Just what is overspending? There are myriad theories about safe withdrawal rates from retirement portfolios. Many start with a percentage of total assets in the first year of retirement, say 4 percent, and then adjust that figure for inflation thereafter, regardless of what happens in the market. Others, including financial planner and author Jonathan Guyton, take a more dynamic approach that allows for slightly higher withdrawals early on, but with the caveat that retirees may need to pull back if markets underperform.
Adam generally advises clients to withdraw 4 percent of last year’s ending portfolio balance but adjusts that as needed depending on circumstances and investment performance. For elderly clients in their 80s, for example, she typically recommends simply taking the required minimum distribution amount (which kicks in after age 70 1/2) from retirement accounts.
She doesn’t quibble with younger retirees who are spending slightly more than 4 percent in any given year. It’s the ones spending well above the guidelines that have her worried, she says.
“A lot of people are really ignoring reality and overspending,” she said. What to do? Take advantage of year-end spending reports from your credit card company and any budgeting software you use and identify the problem areas, Adam said.
But don’t stop there or you won’t set the tone for spending in the coming year, said Liz Davidson, founder of Financial Finesse, an online financial guidance service used mostly by employers that links retirement plan participants with advisers.

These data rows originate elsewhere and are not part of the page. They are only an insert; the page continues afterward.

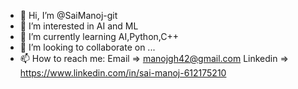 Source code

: - 👋 Hi, I’m @SaiManoj-git
- 👀 I’m interested in AI and ML
- 🌱 I’m currently learning AI,Python,C++
- 💞️ I’m looking to collaborate on ...
- 📫 How to reach me: Email => manojgh42@gmail.com
                       Linkedin => https://www.linkedin.com/in/sai-manoj-612175210

<!---
SaiManoj-git/SaiManoj-git is a ✨ special ✨ repository because its `README.md` (this file) appears on your GitHub profile.
You can click the Preview link to take a look at your changes.
--->
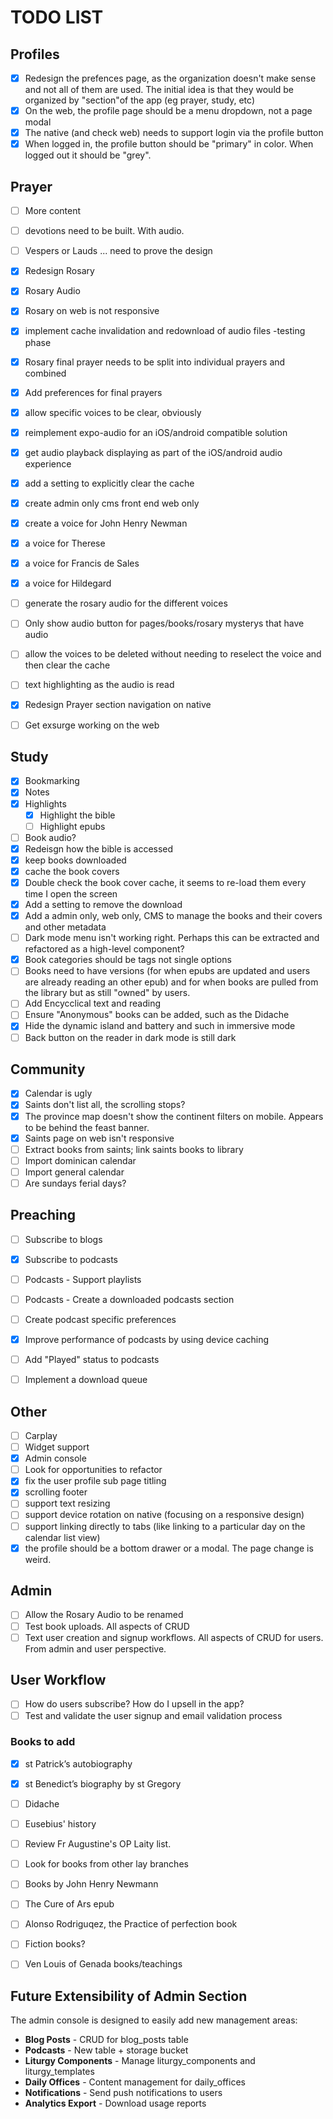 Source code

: # TODO LIST

## Profiles
- [x] Redesign the prefences page, as the organization doesn't make sense and not all of them are used. The initial idea is that they would be organized by "section"of the app (eg prayer, study, etc)
- [x] On the web, the profile page should be a menu dropdown, not a page modal
- [x] The native (and check web) needs to support login via the profile button
- [x] When logged in, the profile button should be "primary" in color. When logged out it should be "grey".

## Prayer
- [ ] More content
- [ ] devotions need to be built. With audio. 
- [ ] Vespers or Lauds ... need to prove the design
- [x] Redesign Rosary
- [x] Rosary Audio
- [x] Rosary on web is not responsive
- [x] implement cache invalidation and redownload of audio files -testing phase
- [x] Rosary final prayer needs to be split into individual prayers and combined 
- [x] Add preferences for final prayers
- [x] allow specific voices to be clear, obviously 
- [x] reimplement expo-audio for an iOS/android compatible solution 
- [x] get audio playback displaying as part of the iOS/android audio experience 
- [x] add a setting to explicitly clear the cache
- [x] create admin only cms front end web only
- [x] create a voice for John Henry Newman 
- [x] a voice for Therese
- [x] a voice for Francis de Sales
- [x] a voice for Hildegard
- [ ] generate the rosary audio for the different voices
- [ ] Only show audio button for pages/books/rosary mysterys that have audio
- [ ] allow the voices to be deleted without needing to reselect the voice and then clear the cache
- [ ] text highlighting as the audio is read
- [x] Redesign Prayer section navigation on native
- [ ] Get exsurge working on the web


## Study
- [x] Bookmarking
- [x] Notes
- [x] Highlights
  - [x] Highlight the bible
  - [ ] Highlight epubs
- [ ] Book audio?
- [x] Redeisgn how the bible is accessed
- [x] keep books downloaded
- [x] cache the book covers
- [x] Double check the book cover cache, it seems to re-load them every time I open the screen
- [x] Add a setting to remove the download
- [x] Add a admin only, web only, CMS to manage the books and their covers and other metadata
- [ ] Dark mode menu isn't working right. Perhaps this can be extracted and refactored as a high-level component?
- [x] Book categories should be tags not single options
- [ ] Books need to have versions (for when epubs are updated and users are already reading an other epub) and for when books are pulled from the library but as still "owned" by users.
- [ ] Add Encycclical text and reading
- [ ] Ensure "Anonymous" books can be added, such as the Didache
- [x] Hide the dynamic island and battery and such in immersive mode
- [ ] Back button on the reader in dark mode is still dark

## Community
- [x] Calendar is ugly
- [x] Saints don't list all, the scrolling stops?
- [x] The province map doesn't show the continent filters on mobile. Appears to be behind the feast banner.
- [x] Saints page on web isn't responsive
- [ ] Extract books from saints; link saints books to library
- [ ] Import dominican calendar
- [ ] Import general calendar
- [ ] Are sundays ferial days?

## Preaching
- [ ] Subscribe to blogs
- [x] Subscribe to podcasts
- [ ] Podcasts - Support playlists
- [ ] Podcasts - Create a downloaded podcasts section
- [ ] Create podcast specific preferences
- [x] Improve performance of podcasts by using device caching
- [ ] Add "Played" status to podcasts
- [ ] Implement a download queue 


## Other
- [ ] Carplay
- [ ] Widget support
- [x] Admin console
- [ ] Look for opportunities to refactor
- [x] fix the user profile sub page titling
- [x] scrolling footer
- [ ] support text resizing
- [ ] support device rotation on native (focusing on a responsive design)
- [ ] support linking directly to tabs (like linking to a particular day on the calendar list view)
- [x] the profile should be a bottom drawer or a modal. The page change is weird.

## Admin
- [ ] Allow the Rosary Audio to be renamed
- [ ] Test book uploads. All aspects of CRUD
- [ ] Text user creation and signup workflows. All aspects of CRUD for users. From admin and user perspective.

## User Workflow
- [ ] How do users subscribe? How do I upsell in the app?
- [ ] Test and validate the user signup and email validation process

### Books to add
 - [x] st Patrick’s autobiography 
 - [x] st Benedict’s biography by st Gregory 
 - [ ] Didache
 - [ ] Eusebius' history
 - [ ] Review Fr Augustine's OP Laity list.
 - [ ] Look for books from other lay branches
 - [ ] Books by John Henry Newmann
 - [ ] The Cure of Ars epub
 - [ ] Alonso Rodriguqez, the Practice of perfection book
 - [ ] Fiction books?
 - [ ] Ven Louis of Genada books/teachings


## Future Extensibility of Admin Section

The admin console is designed to easily add new management areas:

- **Blog Posts** - CRUD for blog_posts table
- **Podcasts** - New table + storage bucket
- **Liturgy Components** - Manage liturgy_components and liturgy_templates
- **Daily Offices** - Content management for daily_offices
- **Notifications** - Send push notifications to users
- **Analytics Export** - Download usage reports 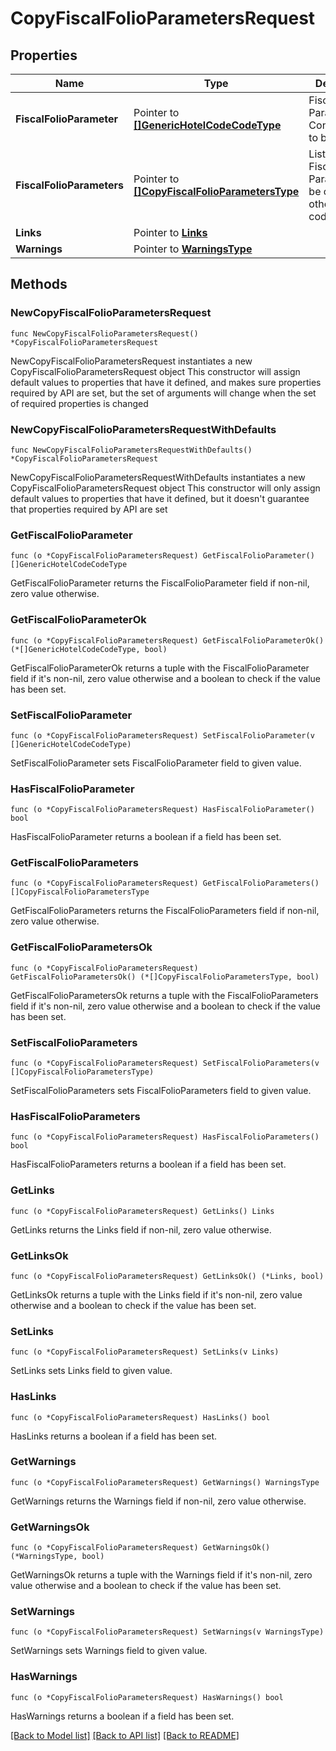 # CopyFiscalFolioParametersRequest

## Properties

Name | Type | Description | Notes
------------ | ------------- | ------------- | -------------
**FiscalFolioParameter** | Pointer to [**[]GenericHotelCodeCodeType**](GenericHotelCodeCodeType.md) | Fiscal Folio Parameter Configurations to be copied. | [optional] 
**FiscalFolioParameters** | Pointer to [**[]CopyFiscalFolioParametersType**](CopyFiscalFolioParametersType.md) | List of the Fiscal Folio Parameters to be copied to other hotel code(s). | [optional] 
**Links** | Pointer to [**Links**](Links.md) |  | [optional] 
**Warnings** | Pointer to [**WarningsType**](WarningsType.md) |  | [optional] 

## Methods

### NewCopyFiscalFolioParametersRequest

`func NewCopyFiscalFolioParametersRequest() *CopyFiscalFolioParametersRequest`

NewCopyFiscalFolioParametersRequest instantiates a new CopyFiscalFolioParametersRequest object
This constructor will assign default values to properties that have it defined,
and makes sure properties required by API are set, but the set of arguments
will change when the set of required properties is changed

### NewCopyFiscalFolioParametersRequestWithDefaults

`func NewCopyFiscalFolioParametersRequestWithDefaults() *CopyFiscalFolioParametersRequest`

NewCopyFiscalFolioParametersRequestWithDefaults instantiates a new CopyFiscalFolioParametersRequest object
This constructor will only assign default values to properties that have it defined,
but it doesn't guarantee that properties required by API are set

### GetFiscalFolioParameter

`func (o *CopyFiscalFolioParametersRequest) GetFiscalFolioParameter() []GenericHotelCodeCodeType`

GetFiscalFolioParameter returns the FiscalFolioParameter field if non-nil, zero value otherwise.

### GetFiscalFolioParameterOk

`func (o *CopyFiscalFolioParametersRequest) GetFiscalFolioParameterOk() (*[]GenericHotelCodeCodeType, bool)`

GetFiscalFolioParameterOk returns a tuple with the FiscalFolioParameter field if it's non-nil, zero value otherwise
and a boolean to check if the value has been set.

### SetFiscalFolioParameter

`func (o *CopyFiscalFolioParametersRequest) SetFiscalFolioParameter(v []GenericHotelCodeCodeType)`

SetFiscalFolioParameter sets FiscalFolioParameter field to given value.

### HasFiscalFolioParameter

`func (o *CopyFiscalFolioParametersRequest) HasFiscalFolioParameter() bool`

HasFiscalFolioParameter returns a boolean if a field has been set.

### GetFiscalFolioParameters

`func (o *CopyFiscalFolioParametersRequest) GetFiscalFolioParameters() []CopyFiscalFolioParametersType`

GetFiscalFolioParameters returns the FiscalFolioParameters field if non-nil, zero value otherwise.

### GetFiscalFolioParametersOk

`func (o *CopyFiscalFolioParametersRequest) GetFiscalFolioParametersOk() (*[]CopyFiscalFolioParametersType, bool)`

GetFiscalFolioParametersOk returns a tuple with the FiscalFolioParameters field if it's non-nil, zero value otherwise
and a boolean to check if the value has been set.

### SetFiscalFolioParameters

`func (o *CopyFiscalFolioParametersRequest) SetFiscalFolioParameters(v []CopyFiscalFolioParametersType)`

SetFiscalFolioParameters sets FiscalFolioParameters field to given value.

### HasFiscalFolioParameters

`func (o *CopyFiscalFolioParametersRequest) HasFiscalFolioParameters() bool`

HasFiscalFolioParameters returns a boolean if a field has been set.

### GetLinks

`func (o *CopyFiscalFolioParametersRequest) GetLinks() Links`

GetLinks returns the Links field if non-nil, zero value otherwise.

### GetLinksOk

`func (o *CopyFiscalFolioParametersRequest) GetLinksOk() (*Links, bool)`

GetLinksOk returns a tuple with the Links field if it's non-nil, zero value otherwise
and a boolean to check if the value has been set.

### SetLinks

`func (o *CopyFiscalFolioParametersRequest) SetLinks(v Links)`

SetLinks sets Links field to given value.

### HasLinks

`func (o *CopyFiscalFolioParametersRequest) HasLinks() bool`

HasLinks returns a boolean if a field has been set.

### GetWarnings

`func (o *CopyFiscalFolioParametersRequest) GetWarnings() WarningsType`

GetWarnings returns the Warnings field if non-nil, zero value otherwise.

### GetWarningsOk

`func (o *CopyFiscalFolioParametersRequest) GetWarningsOk() (*WarningsType, bool)`

GetWarningsOk returns a tuple with the Warnings field if it's non-nil, zero value otherwise
and a boolean to check if the value has been set.

### SetWarnings

`func (o *CopyFiscalFolioParametersRequest) SetWarnings(v WarningsType)`

SetWarnings sets Warnings field to given value.

### HasWarnings

`func (o *CopyFiscalFolioParametersRequest) HasWarnings() bool`

HasWarnings returns a boolean if a field has been set.


[[Back to Model list]](../README.md#documentation-for-models) [[Back to API list]](../README.md#documentation-for-api-endpoints) [[Back to README]](../README.md)


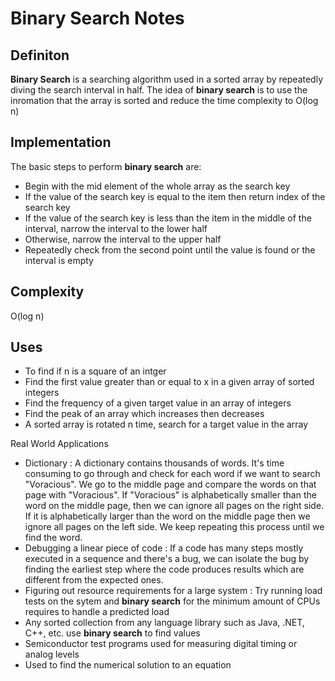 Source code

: # Binary Search Notes

## Definiton

**Binary Search** is a searching algorithm used in a sorted array by repeatedly diving the search interval in half. The idea of **binary search** is to use the inromation that the array is sorted and reduce the time complexity to O(log n)

## Implementation

The basic steps to perform **binary search** are:

- Begin with the mid element of the whole array as the search key
- If the value of the search key is equal to the item then return index of the search key
- If the value of the search key is less than the item in the middle of the interval, narrow the interval to the lower half
- Otherwise, narrow the interval to the upper half
- Repeatedly check from the second point until the value is found or the interval is empty

## Complexity

O(log n)

## Uses

- To find if n is a square of an intger
- Find the first value greater than or equal to x in a given array of sorted integers
- Find the frequency of a given target value in an array of integers
- Find the peak of an array which increases then decreases
- A sorted array is rotated n time, search for a target value in the array

Real World Applications

- Dictionary
: A dictionary contains thousands of words. It's time consuming to go through and check for each word if we want to search "Voracious". We go to the middle page and compare the words on that page with "Voracious". If "Voracious" is alphabetically smaller than the word on the middle page, then we can ignore all pages on the right side. If it is alphabetically larger than the word on the middle page then we ignore all pages on the left side. We keep repeating this process until we find the word.
- Debugging a linear piece of code
: If a code has many steps mostly executed in a sequence and there's a bug, we can isolate the bug by finding the earliest step where the code produces results which are different from the expected ones.
- Figuring out resource requirements for a large system
: Try running load tests on the sytem and **binary search** for the minimum amount of CPUs requires to handle a predicted load
- Any sorted collection from any language library such as Java, .NET, C++, etc. use **binary search** to find values
- Semiconductor test programs used for measuring digital timing or analog levels
- Used to find the numerical solution to an equation
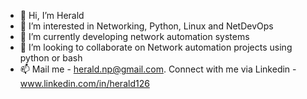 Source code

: - 👋 Hi, I’m Herald
- 👀 I’m interested in Networking, Python, Linux and NetDevOps
- 🌱 I’m currently developing network automation systems  
- 💞️ I’m looking to collaborate on Network automation projects using python or bash
- 📫 Mail me - herald.np@gmail.com. Connect with me via Linkedin - www.linkedin.com/in/herald126

<!---
HeraldCod/HeraldCod is a ✨ special ✨ repository because its `README.md` (this file) appears on your GitHub profile.
You can click the Preview link to take a look at your changes.
--->
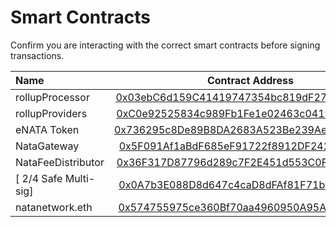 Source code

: # Smart Contracts

Confirm you are interacting with the correct smart contracts before signing transactions.

| Name | Contract Address |
| :---  | :----:   |
| rollupProcessor | [0x03ebC6d159C41419747354bc819dF274Da9948B5](https://polygonscan.com/address/0x03ebc6d159c41419747354bc819df274da9948b5#code) |
| rollupProviders | [0xC0e92525834c989Fb1Fe1e02463c0419A5C992A9](https://polygonscan.com/address/0xc0e92525834c989fb1fe1e02463c0419a5c992a9) |
| eNATA Token | [0x736295c8De89B8DA2683A523Be239Ae9D5937D87](https://polygonscan.com/token/0x736295c8de89b8da2683a523be239ae9d5937d87#code) |
| NataGateway | [0x5F091Af1aBdF685eF91722f8912DF2423FFCBC1E](https://polygonscan.com/address/0x5F091Af1aBdF685eF91722f8912DF2423FFCBC1E#code) |
| NataFeeDistributor | [0x36F317D87796d289c7F2E451d553C0FdBB13a075](https://polygonscan.com/address/0x36f317d87796d289c7f2e451d553c0fdbb13a075#code) |
| \[ 2/4 Safe Multi-sig\] | [0x0A7b3E088D8d647c4caD8dFAf81F71bF8250e030](https://app.safe.global/home?safe=matic:0x0A7b3E088D8d647c4caD8dFAf81F71bF8250e030) |
| natanetwork.eth | [0x574755975ce360Bf70aa4960950A95AE3A2C0f92](https://etherscan.io/address/0x574755975ce360Bf70aa4960950A95AE3A2C0f92) |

Davidson’s book, “What Your Financial Advisor Isn’t Telling You,” was released this month.
Pre-retirees can make a huge impact on their savings rates by automating retirement plan and taxable savings account contributions, but adopting a mindful approach to spending helps both savers and retirees, Davidson said.
People have identities with their food choices that help them set boundaries and ward off temptation, she notes. Vegans, for example, learn to not even be tempted by a restaurant hamburger because they have taken that choice off the table ahead of time, she said.
“We tend not to have (comparable) financial identities, but if you think about it you might fall naturally into one. You might consider yourself an investment-oriented person so you don’t want to spend much on things that depreciate and you’ll put more into real estate that increases in value. Or you’re a bargain hunter, so you just rarely pay retail. Or a minimalist who wants to keep things simple. Or someone who enjoys particular activities and prioritizes those.”
Commit to conscious decisions about spending, she says, and a more appropriate withdrawal rate will follow.